The segmentation block expects a mask with discrete values (the categories) while my target are Images where each pixel has a float value (density estimated in that pixel).

I hope I explained my problem, please tell me if I can elaborate better to make people understand.
Thanks to anyone who will help, really appreciate =D


What does the density value represent? Can you bin up the values to change the floats into discrete categories?

Do you also have a number, the count of grapes, per target image in your training set?

Also, check out this post: Counting segmented objects. It suggests to use cv2 once you have your segmentation done, which seems like the way to go to me.


1 Like

Hi, thanks a lot for your feedback.
Sadly there is no way to discretize the density values.
The density values are just computed applying a gaussian kernel to the dot annotations (a blurring filter).

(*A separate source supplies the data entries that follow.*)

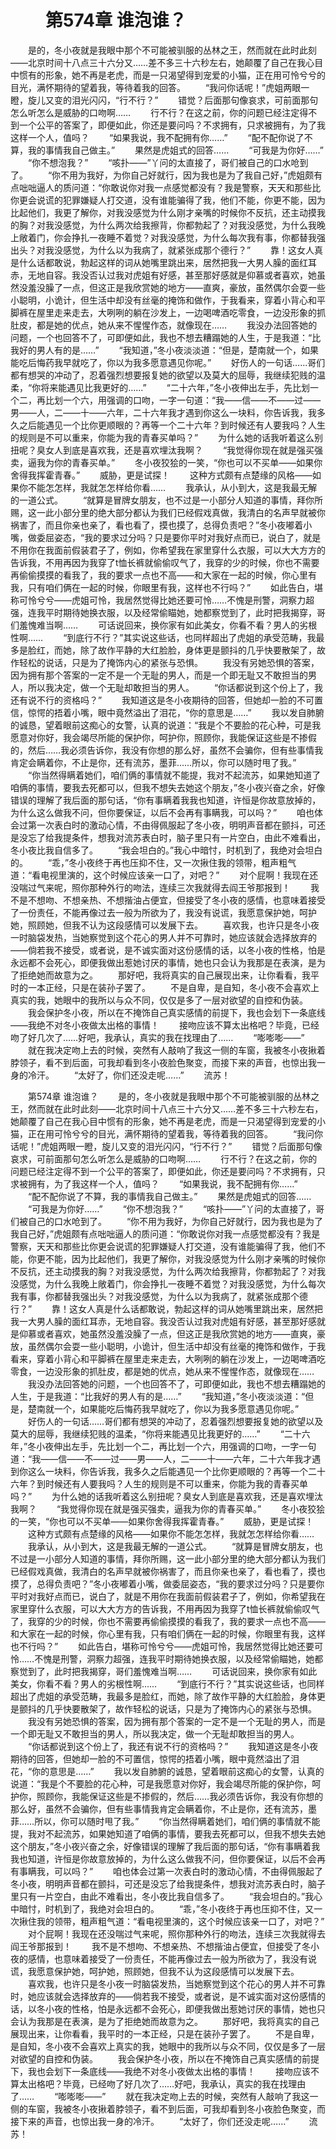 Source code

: # 　　第574章 谁泡谁？
　　是的，冬小夜就是我眼中那个不可能被驯服的丛林之王，然而就在此时此刻——北京时间十八点三十六分又……差不多三十六秒左右，她颠覆了自己在我心目中惯有的形象，她不再是老虎，而是一只渴望得到宠爱的小猫，正在用可怜兮兮的目光，满怀期待的望着我，等待着我的回答。
　　“我问你话呢！”虎姐两眼一瞪，旋儿又变的泪光闪闪，“行不行？”
　　错觉？后面那句像哀求，可前面那句怎么听怎么是威胁的口吻啊……
　　行不行？在这之前，你的问题已经注定得不到一个公平的答案了，即便如此，你还是要问吗？不求拥有，只求被拥有，为了我这样一个人，值吗？
　　“如果我说，我不配拥有你……”
　　“配不配你说了不算，我的事情我自己做主。”
　　果然是虎姐式的回答……
　　“可我是为你好……”
　　“你不想泡我？”
　　“咳扑——”丫问的太直接了，哥们被自己的口水呛到了。
　　“你不用为我好，为你自己好就行，因为我也是为了我自己好，”虎姐颇有点咄咄逼人的质问道：“你敢说你对我一点感觉都没有？我是警察，天天和那些比你更会说谎的犯罪嫌疑人打交道，没有谁能骗得了我，他们不能，你更不能，因为比起他们，我更了解你，对我没感觉为什么刚才亲嘴的时候你不反抗，还主动摸我的胸？对我没感觉，为什么两次给我擦背，你都勃起了？对我没感觉，为什么我晚上敞着门，你会挣扎一夜睡不着觉？对我没感觉，为什么每次我有事，你都替我强出头？对我没感觉，为什么以为我病了，就紧张成那个德行？”
　　靠！这女人真是什么话都敢说，勃起这样的词从她嘴里跳出来，居然把我一大男人臊的面红耳赤，无地自容。我没否认过我对虎姐有好感，甚至那好感就是仰慕或者喜欢，她虽然没羞没臊了一点，但这正是我欣赏她的地方——直爽，豪放，虽然偶尔会耍一些小聪明，小诡计，但生活中却没有丝毫的掩饰和做作，于我看来，穿着小背心和平脚裤在屋里走来走去，大咧咧的躺在沙发上，一边喝啤酒吃零食，一边没形象的抓肚皮，都是她的优点，她从来不惺惺作态，就像现在……
　　我没办法回答她的问题，一个也回答不了，可即便如此，我也不想去糟蹋她的人生，于是我道：“比我好的男人有的是……”
　　“我知道，”冬小夜淡淡道：“但是，楚南就一个，如果能吃后悔药我早就吃了，你以为我多愿意遇见你呢。”
　　好伤人的一句话……哥们都有想哭的冲动了，忍着强烈想要报复她的欲望以及莫大的屈辱，我继续犯贱的温柔，“你将来能遇见比我更好的……”
　　“二十六年，”冬小夜伸出左手，先比划一个二，再比划一个六，用强调的口吻，一字一句道：“我——信——不——过——男——人，二——十——六年，二十六年我才遇到你这么一块料，你告诉我，我多久之后能遇见一个比你更顺眼的？再等一个二十六年？到时候还有人要我吗？人生的规则是不可以重来，你能为我的青春买单吗？”
　　为什么她的话我听着这么别扭呢？臭女人到底是喜欢我，还是喜欢埋汰我啊？
　　“我觉得你现在就是强买强卖，逼我为你的青春买单。”
　　冬小夜狡狯的一笑，“你也可以不买单——如果你舍得我挥霍青春。”
　　威胁，更是试探！
　　这种方式颇有点楚缘的风格——如果你不能怎怎样，我就怎怎样给你看……
　　我承认，从小到大，这是我最无解的一道公式。
　　“就算是冒牌女朋友，也不过是一小部分人知道的事情，拜你所赐，这一此小部分里的绝大部分都认为我们已经假戏真做，我清白的名声早就被你祸害了，而且你亲也亲了，看也看了，摸也摸了，总得负责吧？”冬小夜嘟着小嘴，做委屈姿态，“我的要求过分吗？只是要你平时对我好点而已，说白了，就是不用你在我面前假装君子了，例如，你希望我在家里穿什么衣服，可以大大方方的告诉我，不用再因为我穿了t恤长裤就偷偷叹气了，我穿的少的时候，你也不需要再偷偷摸摸的看我了，我的要求一点也不高——和大家在一起的时候，你心里有我，只有咱们俩在一起的时候，你眼里有我，这样也不行吗？”
　　如此告白，堪称可怜兮兮——虎姐可怜，我居然觉得比她还要可怜……不愧是刑警，洞察力超强，连我平时期待她换衣服，以及经常偷瞄她，她都察觉到了，此时把我揭穿，哥们羞愧难当啊……
　　可话说回来，换你家有如此美女，你看不看？男人的劣根性啊……
　　“到底行不行？”其实说这些话，也同样超出了虎姐的承受范畴，我最多是脸红，而她，除了故作平静的大红脸脸，身体更是颤抖的几乎快要散架了，故作轻松的说话，只是为了掩饰内心的紧张与恐惧。
　　我没有另她恐惧的答案，因为拥有那个答案的一定不是一个无耻的男人，而是一个即无耻又不敢担当的男人，所以我决定，做一个无耻却敢担当的男人。
　　“你话都说到这个份上了，我还有说不行的资格吗？”
　　我知道这是冬小夜期待的回答，但她却一脸的不可置信，惊愕的捂着小嘴，眼中竟然溢出了泪花，“你的意思是……”
　　我以发自肺腑的诚恳，望着眼前这痴心的女警，认真的说道：“我是个不要脸的花心种，可是我愿意对你好，我会竭尽所能的保护你，呵护你，照顾你，我能保证这些是不掺假的，然后……我必须告诉你，我没有你想的那么好，虽然不会骗你，但有些事情我肯定会瞒着你，不止是你，还有流苏，墨菲……所以，你可以随时甩了我。”
　　“你当然得瞒着她们，咱们俩的事情就不能提，我对不起流苏，如果她知道了咱俩的事情，要我去死都可以，但我不想失去她这个朋友，”冬小夜兴奋之余，好像错误的理解了我后面的那句话，“你有事瞒着我我也知道，许恒是你故意放掉的，为什么这么做我不问，但你要保证，以后不会再有事瞒我，可以吗？”
　　咱也体会过第一次表白时的激动心情，不由得佩服起了冬小夜，明明声音都在颤抖，可还是没忘了给我提条件，想我对流苏表白时，脑子里只有一片空白，由此不难看出，冬小夜比我自信多了。
　　“我会坦白的。”我心中暗忖，时机到了，我绝对会坦白的。
　　“乖，”冬小夜终于再也压抑不住，又一次揪住我的领带，粗声粗气道：“看电视里演的，这个时候应该亲一口了，对吧？”
　　对个屁啊！我现在还没喘过气来呢，照你那种外行的吻法，连续三次我就得去阎王爷那报到！
　　我不是不想吻、不想亲热、不想揩油占便宜，但接受了冬小夜的感情，也意味着接受了一份责任，不能再像过去一般为所欲为了，我没有说谎，我愿意保护她，呵护她，照顾她，但我不认为这段感情可以发展下去。
　　喜欢我，也许只是冬小夜一时脑袋发热，当她察觉到这个花心的男人并不可靠时，她应该就会选择放弃的——倘若我不接受，或者说，是不诚实面对这份感情的话，以冬小夜的性格，怕是永远都不会死心，即便我做出惹她讨厌的事情，她也只会认为我那是在表演，是为了拒绝她而故意为之。
　　那好吧，我将真实的自己展现出来，让你看看，我平时的一本正经，只是在装孙子罢了。
　　不是自卑，是自知，冬小夜不会喜欢上真实的我，她眼中的我所以与众不同，仅仅是多了一层对欲望的自控和伪装。
　　我会保护冬小夜，所以在不掩饰自己真实感情的前提下，我也会划下一条底线——我绝不对冬小夜做太出格的事情！
　　接吻应该不算太出格吧？毕竟，已经吻了好几次了……好吧，我承认，真实的我在找理由了……
　　“嘭嘭嘭——”
　　就在我决定吻上去的时候，突然有人敲响了我这一侧的车窗，我被冬小夜揪着脖领子，看不到后面，可我却看到冬小夜脸色聚变，而接下来的声音，也惊出我一身的冷汗。
　　“太好了，你们还没走呢……”
　　流苏！

　　第574章 谁泡谁？
　　是的，冬小夜就是我眼中那个不可能被驯服的丛林之王，然而就在此时此刻——北京时间十八点三十六分又……差不多三十六秒左右，她颠覆了自己在我心目中惯有的形象，她不再是老虎，而是一只渴望得到宠爱的小猫，正在用可怜兮兮的目光，满怀期待的望着我，等待着我的回答。
　　“我问你话呢！”虎姐两眼一瞪，旋儿又变的泪光闪闪，“行不行？”
　　错觉？后面那句像哀求，可前面那句怎么听怎么是威胁的口吻啊……
　　行不行？在这之前，你的问题已经注定得不到一个公平的答案了，即便如此，你还是要问吗？不求拥有，只求被拥有，为了我这样一个人，值吗？
　　“如果我说，我不配拥有你……”
　　“配不配你说了不算，我的事情我自己做主。”
　　果然是虎姐式的回答……
　　“可我是为你好……”
　　“你不想泡我？”
　　“咳扑——”丫问的太直接了，哥们被自己的口水呛到了。
　　“你不用为我好，为你自己好就行，因为我也是为了我自己好，”虎姐颇有点咄咄逼人的质问道：“你敢说你对我一点感觉都没有？我是警察，天天和那些比你更会说谎的犯罪嫌疑人打交道，没有谁能骗得了我，他们不能，你更不能，因为比起他们，我更了解你，对我没感觉为什么刚才亲嘴的时候你不反抗，还主动摸我的胸？对我没感觉，为什么两次给我擦背，你都勃起了？对我没感觉，为什么我晚上敞着门，你会挣扎一夜睡不着觉？对我没感觉，为什么每次我有事，你都替我强出头？对我没感觉，为什么以为我病了，就紧张成那个德行？”
　　靠！这女人真是什么话都敢说，勃起这样的词从她嘴里跳出来，居然把我一大男人臊的面红耳赤，无地自容。我没否认过我对虎姐有好感，甚至那好感就是仰慕或者喜欢，她虽然没羞没臊了一点，但这正是我欣赏她的地方——直爽，豪放，虽然偶尔会耍一些小聪明，小诡计，但生活中却没有丝毫的掩饰和做作，于我看来，穿着小背心和平脚裤在屋里走来走去，大咧咧的躺在沙发上，一边喝啤酒吃零食，一边没形象的抓肚皮，都是她的优点，她从来不惺惺作态，就像现在……
　　我没办法回答她的问题，一个也回答不了，可即便如此，我也不想去糟蹋她的人生，于是我道：“比我好的男人有的是……”
　　“我知道，”冬小夜淡淡道：“但是，楚南就一个，如果能吃后悔药我早就吃了，你以为我多愿意遇见你呢。”
　　好伤人的一句话……哥们都有想哭的冲动了，忍着强烈想要报复她的欲望以及莫大的屈辱，我继续犯贱的温柔，“你将来能遇见比我更好的……”
　　“二十六年，”冬小夜伸出左手，先比划一个二，再比划一个六，用强调的口吻，一字一句道：“我——信——不——过——男——人，二——十——六年，二十六年我才遇到你这么一块料，你告诉我，我多久之后能遇见一个比你更顺眼的？再等一个二十六年？到时候还有人要我吗？人生的规则是不可以重来，你能为我的青春买单吗？”
　　为什么她的话我听着这么别扭呢？臭女人到底是喜欢我，还是喜欢埋汰我啊？
　　“我觉得你现在就是强买强卖，逼我为你的青春买单。”
　　冬小夜狡狯的一笑，“你也可以不买单——如果你舍得我挥霍青春。”
　　威胁，更是试探！
　　这种方式颇有点楚缘的风格——如果你不能怎怎样，我就怎怎样给你看……
　　我承认，从小到大，这是我最无解的一道公式。
　　“就算是冒牌女朋友，也不过是一小部分人知道的事情，拜你所赐，这一此小部分里的绝大部分都认为我们已经假戏真做，我清白的名声早就被你祸害了，而且你亲也亲了，看也看了，摸也摸了，总得负责吧？”冬小夜嘟着小嘴，做委屈姿态，“我的要求过分吗？只是要你平时对我好点而已，说白了，就是不用你在我面前假装君子了，例如，你希望我在家里穿什么衣服，可以大大方方的告诉我，不用再因为我穿了t恤长裤就偷偷叹气了，我穿的少的时候，你也不需要再偷偷摸摸的看我了，我的要求一点也不高——和大家在一起的时候，你心里有我，只有咱们俩在一起的时候，你眼里有我，这样也不行吗？”
　　如此告白，堪称可怜兮兮——虎姐可怜，我居然觉得比她还要可怜……不愧是刑警，洞察力超强，连我平时期待她换衣服，以及经常偷瞄她，她都察觉到了，此时把我揭穿，哥们羞愧难当啊……
　　可话说回来，换你家有如此美女，你看不看？男人的劣根性啊……
　　“到底行不行？”其实说这些话，也同样超出了虎姐的承受范畴，我最多是脸红，而她，除了故作平静的大红脸脸，身体更是颤抖的几乎快要散架了，故作轻松的说话，只是为了掩饰内心的紧张与恐惧。
　　我没有另她恐惧的答案，因为拥有那个答案的一定不是一个无耻的男人，而是一个即无耻又不敢担当的男人，所以我决定，做一个无耻却敢担当的男人。
　　“你话都说到这个份上了，我还有说不行的资格吗？”
　　我知道这是冬小夜期待的回答，但她却一脸的不可置信，惊愕的捂着小嘴，眼中竟然溢出了泪花，“你的意思是……”
　　我以发自肺腑的诚恳，望着眼前这痴心的女警，认真的说道：“我是个不要脸的花心种，可是我愿意对你好，我会竭尽所能的保护你，呵护你，照顾你，我能保证这些是不掺假的，然后……我必须告诉你，我没有你想的那么好，虽然不会骗你，但有些事情我肯定会瞒着你，不止是你，还有流苏，墨菲……所以，你可以随时甩了我。”
　　“你当然得瞒着她们，咱们俩的事情就不能提，我对不起流苏，如果她知道了咱俩的事情，要我去死都可以，但我不想失去她这个朋友，”冬小夜兴奋之余，好像错误的理解了我后面的那句话，“你有事瞒着我我也知道，许恒是你故意放掉的，为什么这么做我不问，但你要保证，以后不会再有事瞒我，可以吗？”
　　咱也体会过第一次表白时的激动心情，不由得佩服起了冬小夜，明明声音都在颤抖，可还是没忘了给我提条件，想我对流苏表白时，脑子里只有一片空白，由此不难看出，冬小夜比我自信多了。
　　“我会坦白的。”我心中暗忖，时机到了，我绝对会坦白的。
　　“乖，”冬小夜终于再也压抑不住，又一次揪住我的领带，粗声粗气道：“看电视里演的，这个时候应该亲一口了，对吧？”
　　对个屁啊！我现在还没喘过气来呢，照你那种外行的吻法，连续三次我就得去阎王爷那报到！
　　我不是不想吻、不想亲热、不想揩油占便宜，但接受了冬小夜的感情，也意味着接受了一份责任，不能再像过去一般为所欲为了，我没有说谎，我愿意保护她，呵护她，照顾她，但我不认为这段感情可以发展下去。
　　喜欢我，也许只是冬小夜一时脑袋发热，当她察觉到这个花心的男人并不可靠时，她应该就会选择放弃的——倘若我不接受，或者说，是不诚实面对这份感情的话，以冬小夜的性格，怕是永远都不会死心，即便我做出惹她讨厌的事情，她也只会认为我那是在表演，是为了拒绝她而故意为之。
　　那好吧，我将真实的自己展现出来，让你看看，我平时的一本正经，只是在装孙子罢了。
　　不是自卑，是自知，冬小夜不会喜欢上真实的我，她眼中的我所以与众不同，仅仅是多了一层对欲望的自控和伪装。
　　我会保护冬小夜，所以在不掩饰自己真实感情的前提下，我也会划下一条底线——我绝不对冬小夜做太出格的事情！
　　接吻应该不算太出格吧？毕竟，已经吻了好几次了……好吧，我承认，真实的我在找理由了……
　　“嘭嘭嘭——”
　　就在我决定吻上去的时候，突然有人敲响了我这一侧的车窗，我被冬小夜揪着脖领子，看不到后面，可我却看到冬小夜脸色聚变，而接下来的声音，也惊出我一身的冷汗。
　　“太好了，你们还没走呢……”
　　流苏！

I post here an article where the author talk about density maps for crowd counting, you can find a nice explanation of how they are obtained or some cool images to grasp the intuition:

I do have the count of grapes per target image since I can just count all the dot annotations per image.

Concerning the “Counting segmented objects” topic, thanks a lot, I will go through it right now.

I would still like to give a try to the density approach so any help on that side would be hugely appreciated.

I took a look at the article and I think you should be able to use:

DataBlock(blocks=(ImageBlock, MaskBlock), …)

To make that work, I think you need to change the density map to a grayscale image (one that only has 1 channel - for example a shape of (1, 256, 256) vs a color rgb image that has a shape of (3, 256, 256)) and feed that into the MaskBlock.

Then create a dataloader and feed it though the unet_learner method.

If you have already tried that, what error message are you receiving?

1 Like

Thanks again for your support.
I actually didn’t realize it was that easy, I feel pretty dumb right now =)
I was stuck with providing the float values.
I will try it next week, thanks a lot.

1 Like

Hi again :slight_smile:
I was rethinking to my problem, if I do like you suggested isn’t fastai considering it like a normal segmentation task (so trying to classify each pixel)?
That wouldn’t be optimal because it would lose the ordinal information (in a heatmap the class 12 is more similar to 13 than it is to 254 but the net wouldn’t know it because it considers gray scales as classes… am i wrong?)


Yes, it is trying to classify each pixel. My understanding is that the numbers in the output per layer are the probabilities that that pixel is that category. There is one layer generated per category. (for 1 category the output is (1, 256, 256), 2 categories it is (2, 256, 256), and so on.) If you have a grayscale output (one with one layer), then the output is the probability of that pixel being the thing you are looking for. You are really only looking for the points to get a count and in saying that you might consider using the PointBlock instead of the MaskBlock.

The output, from what I have seen, should have the highest probabilities nearest the actual point and it descends as it gets further out. That sounds like a heat map to me. I had been thinking about article and I’m not sure I understand the reasoning behind generating the heat map in the first place when you have the points data already.

Sorry about the delay in the answer, I am working on this on my snippets of time.
I have tried with the PointBlock but it expects a fixed number of points while the whole point is to count them… am I missin somethin?